━━ Data supplied ━━
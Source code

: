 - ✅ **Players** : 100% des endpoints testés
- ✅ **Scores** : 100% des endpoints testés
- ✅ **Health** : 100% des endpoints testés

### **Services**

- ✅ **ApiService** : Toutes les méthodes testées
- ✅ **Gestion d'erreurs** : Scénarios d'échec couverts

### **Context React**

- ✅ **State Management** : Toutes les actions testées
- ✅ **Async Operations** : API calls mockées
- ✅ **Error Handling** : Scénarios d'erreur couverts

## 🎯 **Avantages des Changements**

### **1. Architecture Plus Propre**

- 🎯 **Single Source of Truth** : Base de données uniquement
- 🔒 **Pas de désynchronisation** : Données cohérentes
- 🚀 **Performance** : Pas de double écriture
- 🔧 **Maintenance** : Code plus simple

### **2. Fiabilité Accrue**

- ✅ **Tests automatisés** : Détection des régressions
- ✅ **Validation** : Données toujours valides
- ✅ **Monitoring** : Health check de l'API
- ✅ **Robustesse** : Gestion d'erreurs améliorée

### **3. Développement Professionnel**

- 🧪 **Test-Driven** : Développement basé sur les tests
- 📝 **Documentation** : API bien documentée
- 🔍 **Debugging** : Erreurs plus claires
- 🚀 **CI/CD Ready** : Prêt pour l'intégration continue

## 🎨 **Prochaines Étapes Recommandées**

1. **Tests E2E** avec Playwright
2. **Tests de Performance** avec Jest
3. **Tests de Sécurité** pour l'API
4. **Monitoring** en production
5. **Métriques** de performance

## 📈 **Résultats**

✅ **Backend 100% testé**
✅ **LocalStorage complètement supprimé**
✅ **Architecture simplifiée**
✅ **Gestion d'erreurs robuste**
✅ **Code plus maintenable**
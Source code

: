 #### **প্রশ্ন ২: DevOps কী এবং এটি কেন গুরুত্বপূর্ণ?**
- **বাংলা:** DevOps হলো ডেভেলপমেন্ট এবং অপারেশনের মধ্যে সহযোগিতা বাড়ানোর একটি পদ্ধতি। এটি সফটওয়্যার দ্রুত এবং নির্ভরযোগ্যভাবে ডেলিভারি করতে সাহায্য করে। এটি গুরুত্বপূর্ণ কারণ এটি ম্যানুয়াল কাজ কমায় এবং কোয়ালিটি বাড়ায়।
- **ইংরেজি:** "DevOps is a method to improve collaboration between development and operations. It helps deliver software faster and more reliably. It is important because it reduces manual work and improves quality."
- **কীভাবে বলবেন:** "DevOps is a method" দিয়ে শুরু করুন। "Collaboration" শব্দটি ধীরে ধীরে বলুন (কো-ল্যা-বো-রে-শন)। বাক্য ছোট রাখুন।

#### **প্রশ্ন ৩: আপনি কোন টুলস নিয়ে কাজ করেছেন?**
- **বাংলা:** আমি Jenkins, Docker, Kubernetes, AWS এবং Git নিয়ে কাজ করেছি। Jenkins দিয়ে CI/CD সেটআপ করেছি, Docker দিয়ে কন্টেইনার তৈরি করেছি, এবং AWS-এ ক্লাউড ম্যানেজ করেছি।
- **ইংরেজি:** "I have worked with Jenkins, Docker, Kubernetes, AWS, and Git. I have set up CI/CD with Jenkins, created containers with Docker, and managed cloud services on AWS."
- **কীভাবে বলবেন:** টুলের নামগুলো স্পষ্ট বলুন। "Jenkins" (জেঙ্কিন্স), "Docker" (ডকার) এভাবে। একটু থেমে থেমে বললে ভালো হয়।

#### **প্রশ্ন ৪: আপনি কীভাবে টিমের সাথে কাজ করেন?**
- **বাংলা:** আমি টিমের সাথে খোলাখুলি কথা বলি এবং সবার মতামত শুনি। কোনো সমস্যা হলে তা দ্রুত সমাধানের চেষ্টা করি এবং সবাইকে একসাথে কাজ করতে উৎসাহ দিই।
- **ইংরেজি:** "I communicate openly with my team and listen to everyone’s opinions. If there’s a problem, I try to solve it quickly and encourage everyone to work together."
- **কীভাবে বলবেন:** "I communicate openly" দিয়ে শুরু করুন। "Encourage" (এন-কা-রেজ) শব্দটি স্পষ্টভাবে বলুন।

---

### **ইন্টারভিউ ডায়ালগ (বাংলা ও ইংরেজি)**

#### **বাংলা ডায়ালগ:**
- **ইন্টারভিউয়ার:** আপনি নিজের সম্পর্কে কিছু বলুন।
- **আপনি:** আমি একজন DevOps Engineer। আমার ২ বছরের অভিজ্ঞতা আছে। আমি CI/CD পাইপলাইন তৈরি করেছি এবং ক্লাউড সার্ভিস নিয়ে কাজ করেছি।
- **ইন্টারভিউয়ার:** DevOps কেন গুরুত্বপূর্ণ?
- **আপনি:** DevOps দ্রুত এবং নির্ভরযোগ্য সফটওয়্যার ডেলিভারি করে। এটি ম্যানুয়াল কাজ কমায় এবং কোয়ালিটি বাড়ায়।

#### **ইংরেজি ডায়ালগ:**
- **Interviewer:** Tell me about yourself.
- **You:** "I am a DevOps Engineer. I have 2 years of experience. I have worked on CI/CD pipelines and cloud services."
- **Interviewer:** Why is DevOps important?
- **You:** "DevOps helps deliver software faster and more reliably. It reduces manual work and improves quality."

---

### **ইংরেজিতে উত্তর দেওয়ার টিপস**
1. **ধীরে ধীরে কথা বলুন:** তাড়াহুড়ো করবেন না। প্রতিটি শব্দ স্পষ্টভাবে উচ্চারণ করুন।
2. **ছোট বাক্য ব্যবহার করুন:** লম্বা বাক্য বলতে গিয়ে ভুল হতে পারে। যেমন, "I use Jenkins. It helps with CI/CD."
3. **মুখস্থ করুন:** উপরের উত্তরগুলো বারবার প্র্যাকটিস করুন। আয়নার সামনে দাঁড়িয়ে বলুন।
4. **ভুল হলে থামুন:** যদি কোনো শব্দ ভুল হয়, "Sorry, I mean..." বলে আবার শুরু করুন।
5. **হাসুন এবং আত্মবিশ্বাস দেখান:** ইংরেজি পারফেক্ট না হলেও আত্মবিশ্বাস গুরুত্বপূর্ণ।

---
━━━
» Required action: In the records above, find every line containing the word "worked" and show it.

» Answer space:
- **ইংরেজি:** "I have worked with Jenkins, Docker, Kubernetes, AWS, and Git. I have set up CI/CD with Jenkins, created containers with Docker, and managed cloud services on AWS."
- **You:** "I am a DevOps Engineer. I have 2 years of experience. I have worked on CI/CD pipelines and cloud services."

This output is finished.